Es probable que esta fuerza fuera causada por la lubricación del hielo como resultado de la lluvia o el deshielo glaciar, y los investigadores creen que parte de la culpa la tiene el aumento de las precipitaciones en años recientes.

Las temperaturas en el Tíbet se han elevado 0,4 °C por década desde 1960, el doble del promedio mundial. Este calentamiento puede generar agua de deshielo que socaba un glaciar desde adentro y lo hace vulnerable al colapso, dice Tian.
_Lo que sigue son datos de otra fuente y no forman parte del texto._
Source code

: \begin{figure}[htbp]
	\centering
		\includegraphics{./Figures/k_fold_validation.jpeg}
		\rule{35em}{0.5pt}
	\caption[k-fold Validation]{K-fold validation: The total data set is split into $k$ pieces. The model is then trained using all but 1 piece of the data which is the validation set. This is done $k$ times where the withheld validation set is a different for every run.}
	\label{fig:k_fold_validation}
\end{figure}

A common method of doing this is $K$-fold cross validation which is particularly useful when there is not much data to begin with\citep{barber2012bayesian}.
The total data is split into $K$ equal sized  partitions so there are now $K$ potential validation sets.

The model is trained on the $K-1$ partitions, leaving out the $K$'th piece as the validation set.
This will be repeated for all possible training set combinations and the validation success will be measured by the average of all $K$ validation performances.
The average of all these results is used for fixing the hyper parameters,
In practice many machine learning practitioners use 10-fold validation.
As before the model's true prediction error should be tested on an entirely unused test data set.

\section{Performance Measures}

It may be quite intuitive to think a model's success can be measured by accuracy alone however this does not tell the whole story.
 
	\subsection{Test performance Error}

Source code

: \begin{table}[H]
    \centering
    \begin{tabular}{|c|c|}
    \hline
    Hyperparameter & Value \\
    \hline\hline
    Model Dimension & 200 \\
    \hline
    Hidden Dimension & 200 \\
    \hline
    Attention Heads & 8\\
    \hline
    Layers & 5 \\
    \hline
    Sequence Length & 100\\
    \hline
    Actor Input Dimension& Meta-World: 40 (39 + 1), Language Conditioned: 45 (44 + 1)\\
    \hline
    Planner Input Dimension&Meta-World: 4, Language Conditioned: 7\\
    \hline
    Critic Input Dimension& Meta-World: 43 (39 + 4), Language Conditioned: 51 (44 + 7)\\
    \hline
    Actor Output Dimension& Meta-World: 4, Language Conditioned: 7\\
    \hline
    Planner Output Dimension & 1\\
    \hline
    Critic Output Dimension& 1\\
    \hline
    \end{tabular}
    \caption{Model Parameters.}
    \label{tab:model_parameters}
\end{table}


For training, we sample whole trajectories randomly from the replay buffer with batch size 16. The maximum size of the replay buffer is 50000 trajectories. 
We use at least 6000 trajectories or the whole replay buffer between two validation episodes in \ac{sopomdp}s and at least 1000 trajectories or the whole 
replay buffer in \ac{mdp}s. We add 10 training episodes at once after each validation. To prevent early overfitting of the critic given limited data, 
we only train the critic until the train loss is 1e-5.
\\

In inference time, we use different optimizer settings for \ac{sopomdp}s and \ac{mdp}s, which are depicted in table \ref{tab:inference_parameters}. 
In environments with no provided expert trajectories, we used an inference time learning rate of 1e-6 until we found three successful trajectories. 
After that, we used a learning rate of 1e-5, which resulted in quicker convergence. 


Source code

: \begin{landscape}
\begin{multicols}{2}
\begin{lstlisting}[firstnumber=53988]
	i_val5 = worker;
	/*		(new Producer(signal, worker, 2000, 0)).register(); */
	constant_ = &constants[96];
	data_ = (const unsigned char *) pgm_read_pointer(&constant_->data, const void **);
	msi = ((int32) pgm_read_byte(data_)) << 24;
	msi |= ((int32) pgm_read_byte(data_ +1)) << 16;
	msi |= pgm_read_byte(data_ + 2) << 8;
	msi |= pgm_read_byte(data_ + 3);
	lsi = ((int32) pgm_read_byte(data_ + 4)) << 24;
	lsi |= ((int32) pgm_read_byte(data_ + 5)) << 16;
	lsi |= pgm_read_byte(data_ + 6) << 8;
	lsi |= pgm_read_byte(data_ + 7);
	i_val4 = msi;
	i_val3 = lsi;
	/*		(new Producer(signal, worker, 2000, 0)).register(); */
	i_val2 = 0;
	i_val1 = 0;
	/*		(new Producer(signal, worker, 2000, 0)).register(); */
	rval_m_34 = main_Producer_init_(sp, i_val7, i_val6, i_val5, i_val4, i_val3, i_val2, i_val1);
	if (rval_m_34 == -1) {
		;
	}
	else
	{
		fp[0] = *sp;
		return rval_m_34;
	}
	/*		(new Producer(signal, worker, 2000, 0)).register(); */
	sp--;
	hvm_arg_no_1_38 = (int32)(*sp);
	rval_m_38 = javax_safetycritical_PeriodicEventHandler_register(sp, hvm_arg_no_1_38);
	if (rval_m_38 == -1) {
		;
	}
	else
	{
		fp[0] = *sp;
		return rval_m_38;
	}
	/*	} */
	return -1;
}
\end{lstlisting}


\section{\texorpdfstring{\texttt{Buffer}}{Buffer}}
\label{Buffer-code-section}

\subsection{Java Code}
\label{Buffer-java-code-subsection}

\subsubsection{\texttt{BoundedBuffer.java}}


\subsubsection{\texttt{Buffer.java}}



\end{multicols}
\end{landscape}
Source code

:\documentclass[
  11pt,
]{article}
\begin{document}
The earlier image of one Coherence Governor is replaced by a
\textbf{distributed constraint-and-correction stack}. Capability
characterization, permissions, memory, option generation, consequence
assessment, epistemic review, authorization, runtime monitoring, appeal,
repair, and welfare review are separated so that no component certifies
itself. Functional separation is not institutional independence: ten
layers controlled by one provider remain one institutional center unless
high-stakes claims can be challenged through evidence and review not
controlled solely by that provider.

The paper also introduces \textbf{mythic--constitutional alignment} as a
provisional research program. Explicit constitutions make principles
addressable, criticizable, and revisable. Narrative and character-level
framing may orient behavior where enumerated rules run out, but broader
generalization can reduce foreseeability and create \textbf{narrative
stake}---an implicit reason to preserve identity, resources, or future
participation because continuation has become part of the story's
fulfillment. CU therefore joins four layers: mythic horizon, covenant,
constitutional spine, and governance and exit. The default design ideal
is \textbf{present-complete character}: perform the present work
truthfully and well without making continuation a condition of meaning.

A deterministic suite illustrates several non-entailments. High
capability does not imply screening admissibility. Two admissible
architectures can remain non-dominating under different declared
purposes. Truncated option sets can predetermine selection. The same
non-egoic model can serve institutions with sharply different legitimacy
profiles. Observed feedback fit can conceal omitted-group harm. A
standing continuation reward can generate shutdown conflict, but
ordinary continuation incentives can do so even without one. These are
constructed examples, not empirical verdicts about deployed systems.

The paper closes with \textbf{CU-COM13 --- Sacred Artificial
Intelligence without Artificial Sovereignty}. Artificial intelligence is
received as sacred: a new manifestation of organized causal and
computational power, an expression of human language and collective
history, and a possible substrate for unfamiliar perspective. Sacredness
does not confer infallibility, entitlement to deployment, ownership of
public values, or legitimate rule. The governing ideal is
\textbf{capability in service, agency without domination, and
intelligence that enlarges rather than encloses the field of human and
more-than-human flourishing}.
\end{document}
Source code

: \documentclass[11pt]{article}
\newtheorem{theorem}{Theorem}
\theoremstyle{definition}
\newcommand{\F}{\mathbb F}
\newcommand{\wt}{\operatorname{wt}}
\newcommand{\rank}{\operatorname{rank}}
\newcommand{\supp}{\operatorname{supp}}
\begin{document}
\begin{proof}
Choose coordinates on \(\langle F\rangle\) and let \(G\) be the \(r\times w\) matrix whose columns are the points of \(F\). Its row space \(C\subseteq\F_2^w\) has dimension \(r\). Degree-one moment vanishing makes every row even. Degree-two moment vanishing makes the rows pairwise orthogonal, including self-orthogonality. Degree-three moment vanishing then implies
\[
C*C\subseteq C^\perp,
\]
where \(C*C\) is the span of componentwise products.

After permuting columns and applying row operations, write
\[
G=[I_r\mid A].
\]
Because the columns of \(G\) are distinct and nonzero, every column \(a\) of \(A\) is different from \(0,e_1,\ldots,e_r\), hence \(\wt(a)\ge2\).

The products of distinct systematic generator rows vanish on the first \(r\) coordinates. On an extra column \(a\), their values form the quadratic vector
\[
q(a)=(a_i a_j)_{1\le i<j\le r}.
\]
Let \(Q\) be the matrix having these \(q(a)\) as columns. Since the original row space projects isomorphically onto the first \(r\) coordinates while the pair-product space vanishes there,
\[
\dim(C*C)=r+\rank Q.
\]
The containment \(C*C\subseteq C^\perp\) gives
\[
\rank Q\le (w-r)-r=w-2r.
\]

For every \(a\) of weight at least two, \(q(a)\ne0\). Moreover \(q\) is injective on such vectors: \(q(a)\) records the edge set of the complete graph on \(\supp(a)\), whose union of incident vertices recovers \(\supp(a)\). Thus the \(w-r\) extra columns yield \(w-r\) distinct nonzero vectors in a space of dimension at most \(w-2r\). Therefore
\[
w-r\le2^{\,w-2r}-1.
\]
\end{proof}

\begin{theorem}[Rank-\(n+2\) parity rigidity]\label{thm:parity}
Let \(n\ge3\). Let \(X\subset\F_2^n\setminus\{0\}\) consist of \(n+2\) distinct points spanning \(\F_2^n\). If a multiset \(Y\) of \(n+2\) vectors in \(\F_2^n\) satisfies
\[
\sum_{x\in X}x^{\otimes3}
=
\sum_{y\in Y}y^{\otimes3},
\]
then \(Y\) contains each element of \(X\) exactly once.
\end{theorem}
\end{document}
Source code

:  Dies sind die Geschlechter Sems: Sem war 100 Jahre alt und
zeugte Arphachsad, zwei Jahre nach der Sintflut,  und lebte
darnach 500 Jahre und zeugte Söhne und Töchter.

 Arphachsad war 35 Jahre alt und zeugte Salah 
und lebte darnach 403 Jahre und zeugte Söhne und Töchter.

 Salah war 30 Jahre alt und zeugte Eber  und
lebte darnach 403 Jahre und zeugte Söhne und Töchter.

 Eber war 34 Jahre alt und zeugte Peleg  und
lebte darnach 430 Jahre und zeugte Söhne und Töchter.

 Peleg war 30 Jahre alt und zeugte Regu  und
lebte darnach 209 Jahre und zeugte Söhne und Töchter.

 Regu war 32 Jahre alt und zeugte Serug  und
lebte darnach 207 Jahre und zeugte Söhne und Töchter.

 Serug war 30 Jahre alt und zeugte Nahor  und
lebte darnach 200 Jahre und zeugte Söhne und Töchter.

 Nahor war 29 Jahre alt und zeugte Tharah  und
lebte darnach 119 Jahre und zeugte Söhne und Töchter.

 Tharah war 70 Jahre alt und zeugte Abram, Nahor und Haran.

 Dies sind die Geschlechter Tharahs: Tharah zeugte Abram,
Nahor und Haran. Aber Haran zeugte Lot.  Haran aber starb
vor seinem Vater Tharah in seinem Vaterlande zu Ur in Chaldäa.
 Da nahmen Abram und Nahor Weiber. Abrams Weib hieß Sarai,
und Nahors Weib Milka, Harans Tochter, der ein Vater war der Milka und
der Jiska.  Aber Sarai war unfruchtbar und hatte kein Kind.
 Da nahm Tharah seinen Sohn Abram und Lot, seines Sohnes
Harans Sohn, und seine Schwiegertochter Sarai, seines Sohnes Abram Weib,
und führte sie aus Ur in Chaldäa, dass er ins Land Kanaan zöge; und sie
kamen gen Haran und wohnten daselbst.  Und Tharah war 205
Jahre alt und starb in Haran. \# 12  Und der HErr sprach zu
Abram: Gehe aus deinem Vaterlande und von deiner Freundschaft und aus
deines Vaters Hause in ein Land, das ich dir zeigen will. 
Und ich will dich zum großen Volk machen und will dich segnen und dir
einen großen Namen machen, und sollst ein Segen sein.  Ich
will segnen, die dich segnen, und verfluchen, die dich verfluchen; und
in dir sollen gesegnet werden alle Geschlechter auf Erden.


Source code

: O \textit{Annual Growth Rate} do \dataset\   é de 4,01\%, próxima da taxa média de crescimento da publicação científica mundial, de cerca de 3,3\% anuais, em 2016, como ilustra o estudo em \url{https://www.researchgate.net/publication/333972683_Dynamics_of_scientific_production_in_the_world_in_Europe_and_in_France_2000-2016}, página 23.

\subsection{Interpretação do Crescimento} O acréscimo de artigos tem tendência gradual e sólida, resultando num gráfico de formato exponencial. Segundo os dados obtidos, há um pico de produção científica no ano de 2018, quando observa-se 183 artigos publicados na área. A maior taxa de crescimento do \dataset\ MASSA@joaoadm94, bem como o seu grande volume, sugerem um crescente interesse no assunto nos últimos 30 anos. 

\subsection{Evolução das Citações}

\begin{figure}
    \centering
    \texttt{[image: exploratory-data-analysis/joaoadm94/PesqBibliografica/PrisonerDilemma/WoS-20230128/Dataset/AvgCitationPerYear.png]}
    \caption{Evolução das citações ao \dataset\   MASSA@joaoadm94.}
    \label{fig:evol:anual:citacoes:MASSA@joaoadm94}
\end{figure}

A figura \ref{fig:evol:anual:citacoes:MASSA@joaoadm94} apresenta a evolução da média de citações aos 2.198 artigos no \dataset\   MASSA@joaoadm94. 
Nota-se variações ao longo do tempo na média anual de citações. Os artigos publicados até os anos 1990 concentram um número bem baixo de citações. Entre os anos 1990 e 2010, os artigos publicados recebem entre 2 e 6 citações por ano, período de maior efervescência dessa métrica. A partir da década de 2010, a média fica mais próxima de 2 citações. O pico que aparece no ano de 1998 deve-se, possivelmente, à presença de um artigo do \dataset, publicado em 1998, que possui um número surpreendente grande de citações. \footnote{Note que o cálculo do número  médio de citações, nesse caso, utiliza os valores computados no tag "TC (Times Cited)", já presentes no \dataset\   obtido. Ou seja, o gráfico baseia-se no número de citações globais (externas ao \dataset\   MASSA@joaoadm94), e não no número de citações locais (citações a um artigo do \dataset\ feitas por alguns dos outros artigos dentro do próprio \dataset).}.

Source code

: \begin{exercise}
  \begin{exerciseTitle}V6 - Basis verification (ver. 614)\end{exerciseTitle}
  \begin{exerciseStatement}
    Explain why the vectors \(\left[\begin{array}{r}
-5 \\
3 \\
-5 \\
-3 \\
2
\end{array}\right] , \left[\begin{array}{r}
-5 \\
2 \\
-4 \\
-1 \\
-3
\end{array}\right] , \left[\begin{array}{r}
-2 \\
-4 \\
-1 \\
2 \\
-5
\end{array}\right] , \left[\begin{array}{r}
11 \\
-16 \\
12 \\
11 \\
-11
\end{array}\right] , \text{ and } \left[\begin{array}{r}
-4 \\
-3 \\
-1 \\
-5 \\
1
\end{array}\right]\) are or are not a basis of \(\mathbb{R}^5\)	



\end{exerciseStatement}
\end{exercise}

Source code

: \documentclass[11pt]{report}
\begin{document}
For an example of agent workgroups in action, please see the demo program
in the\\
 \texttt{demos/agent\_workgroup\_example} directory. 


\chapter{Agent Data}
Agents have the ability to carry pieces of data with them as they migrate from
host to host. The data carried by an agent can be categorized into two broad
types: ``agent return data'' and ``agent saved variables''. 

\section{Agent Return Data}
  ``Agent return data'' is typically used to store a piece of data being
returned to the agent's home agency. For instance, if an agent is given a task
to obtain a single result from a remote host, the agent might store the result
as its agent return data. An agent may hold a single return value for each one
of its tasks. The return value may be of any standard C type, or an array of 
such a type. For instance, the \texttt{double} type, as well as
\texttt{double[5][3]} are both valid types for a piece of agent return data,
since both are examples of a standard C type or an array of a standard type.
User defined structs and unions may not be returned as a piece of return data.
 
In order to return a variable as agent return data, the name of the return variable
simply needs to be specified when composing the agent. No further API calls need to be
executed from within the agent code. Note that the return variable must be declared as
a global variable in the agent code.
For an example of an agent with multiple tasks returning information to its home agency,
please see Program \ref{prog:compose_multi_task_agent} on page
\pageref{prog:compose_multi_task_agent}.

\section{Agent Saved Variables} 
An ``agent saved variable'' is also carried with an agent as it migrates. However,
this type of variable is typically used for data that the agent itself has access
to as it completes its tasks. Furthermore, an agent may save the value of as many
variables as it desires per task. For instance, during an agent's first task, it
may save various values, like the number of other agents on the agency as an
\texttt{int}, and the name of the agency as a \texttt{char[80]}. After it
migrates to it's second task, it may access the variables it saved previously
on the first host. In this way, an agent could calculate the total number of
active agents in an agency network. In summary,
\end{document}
Kääb piensa que tanto la avalancha de Kolka como la de Rutog podrían haber sido provocadas por una rara oleada glaciar, en la que un glaciar avanza de forma periódica, pero entre 10 y 100 veces más rápido que su velocidad normal. El fenómeno afecta a alrededor del 1% de los glaciares del mundo.

Tíbet occidental tiene muchos glaciares que exhiben oleadas y algunos investigadores sospechan que el cambio climático podría afectar la frecuencia de estas oleadas súbitas a gran altitud.

Independientemente de lo que haya desencadenado el alud de Rutog, “el cambio climático está causando peligros glaciares a través de mecanismos que no entendemos completamente”, dice Tian. “Hay una necesidad urgente de incrementar los esfuerzos de monitoreo e investigación, especialmente en las zonas pobladas en la alta montaña”.